Осуществим предобработку данных с Твиттера, чтобы отчищенный данные в дальнейшем использовать для задачи классификации. Данный датасет содержит негативные (label = 1) и нейтральные (label = 0) высказывания.
Для работы объединим train_df и test_df.

Задания:

1) Удалим @user из всех твитов с помощью паттерна "@[\w]*". Для этого создадим функцию: 
 - для того, чтобы найти все вхождения паттерна в тексте, необходимо использовать re.findall(pattern, input_txt)
 - для для замены @user на пробел, необходимо использовать re.sub()

2) Изменим регистр твитов на нижний с помощью .lower().

3) Заменим сокращения с апострофами (пример: ain't, can't) на пробел, используя apostrophe_dict. Для этого необходимо сделать функцию: для каждого слова в тексте проверить (for word in text.split()), если слово есть в словаре apostrophe_dict в качестве ключа (сокращенного слова), то заменить ключ на значение (полную версию слова).

4) Заменим сокращения на их полные формы, используя short_word_dict. Для этого воспользуемся функцией, используемой в предыдущем пункте.

5) Заменим эмотиконы (пример: ":)" = "happy") на пробелы, используя emoticon_dict. Для этого воспользуемся функцией, используемой в предыдущем пункте.

6) Заменим пунктуацию на пробелы, используя re.sub() и паттерн r'[^\w\s]'.

7) Заменим спец. символы на пробелы, используя re.sub() и паттерн r'[^a-zA-Z0-9]'.

8) Заменим числа на пробелы, используя re.sub() и паттерн r'[^a-zA-Z]'.

9) Удалим из текста слова длиной в 1 символ, используя ' '.join([w for w in x.split() if len(w)>1]).

10) Поделим твиты на токены с помощью nltk.tokenize.word_tokenize, создав новый столбец 'tweet_token'.

11) Удалим стоп-слова из токенов, используя nltk.corpus.stopwords. Создадим столбец 'tweet_token_filtered' без стоп-слов.

12) Применим стемминг к токенам с помощью nltk.stem.PorterStemmer. Создадим столбец 'tweet_stemmed' после применения стемминга.

13) Применим лемматизацию к токенам с помощью nltk.stem.wordnet.WordNetLemmatizer.
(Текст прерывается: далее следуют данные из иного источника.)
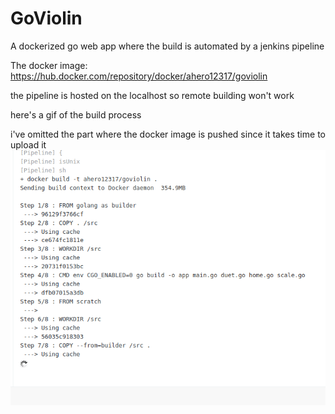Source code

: # GoViolin
A dockerized go web app where the build is automated by a jenkins pipeline

The docker image: https://hub.docker.com/repository/docker/ahero12317/goviolin

the pipeline is hosted on the localhost so remote building won't work

here's a gif of the build process

i've omitted the part where the docker image is pushed since it takes time to upload it
![Alt Text](https://github.com/ahero12317/GoViolin/blob/master/Peek%202021-05-26%2000-20.gif)

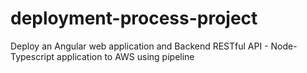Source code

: # deployment-process-project
Deploy an Angular web application and Backend RESTful API - Node-Typescript application to AWS using pipeline

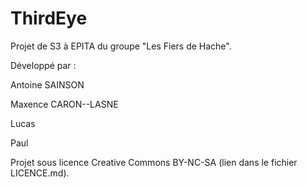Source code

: # ThirdEye
Projet de S3 à EPITA du groupe "Les Fiers de Hache".

Développé par :

Antoine SAINSON

Maxence CARON--LASNE

Lucas

Paul



Projet sous licence Creative Commons BY-NC-SA (lien dans le fichier LICENCE.md).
Создадим столбец 'tweet_lemmatized' после применения лемматизации.

14) Сохраним результат предобработки в pickle-файл.

In [31]:
import pandas as pd
import numpy as np
import re
import matplotlib.pyplot as plt
import seaborn as sns
import nltk
import warnings 
warnings.filterwarnings("ignore", category=DeprecationWarning)
import os

from tqdm import tqdm
tqdm.pandas()

In [32]:
train_df = pd.read_csv('train_tweets.csv')
train_df.head()

Unnamed: 0,id,label,tweet
0,1,0,@user when a father is dysfunctional and is s...
1,2,0,@user @user thanks for #lyft credit i can't us...
2,3,0,bihday your majesty
3,4,0,#model i love u take with u all the time in ...
4,5,0,factsguide: society now #motivation


In [33]:
test_df = pd.read_csv('test_tweets.csv')
test_df.head()

Unnamed: 0,id,tweet
0,31963,#studiolife #aislife #requires #passion #dedic...
1,31964,@user #white #supremacists want everyone to s...
2,31965,safe ways to heal your #acne!! #altwaystohe...
3,31966,is the hp and the cursed child book up for res...
4,31967,"3rd #bihday to my amazing, hilarious #nephew..."


In [34]:
combine_df = train_df.append(test_df, ignore_index = True, sort = False)
combine_df.head()

Unnamed: 0,id,label,tweet
0,1,0.0,@user when a father is dysfunctional and is s...
1,2,0.0,@user @user thanks for #lyft credit i can't us...
2,3,0.0,bihday your majesty
3,4,0.0,#model i love u take with u all the time in ...
4,5,0.0,factsguide: society now #motivation


In [35]:
print(combine_df.info())

<class 'pandas.core.frame.DataFrame'>
RangeIndex: 49159 entries, 0 to 49158
Data columns (total 3 columns):
 #   Column  Non-Null Count  Dtype  
---  ------  --------------  -----  
 0   id      49159 non-null  int64  
 1   label   31962 non-null  float64
 2   tweet   49159 non-null  object 
dtypes: float64(1), int64(1), object(1)
memory usage: 1.1+ MB
None


1. Удалим @user из всех твитов с помощью паттерна "@[\w]*". Для этого создадим функцию: 
 - для того, чтобы найти все вхождения паттерна в тексте, необходимо использовать re.findall(pattern, input_txt)
 - для для замены @user на пробел, необходимо использовать re.sub()


In [36]:
def preprocess_1(line):
    result = re.sub(r'@[\w]*','', line)
    return result

In [37]:
combine_df['clean_tweet'] = combine_df.tweet.progress_apply(lambda x: preprocess_1(x))
combine_df.head()

100%|█████████████████████████████████| 49159/49159 [00:00<00:00, 184494.06it/s]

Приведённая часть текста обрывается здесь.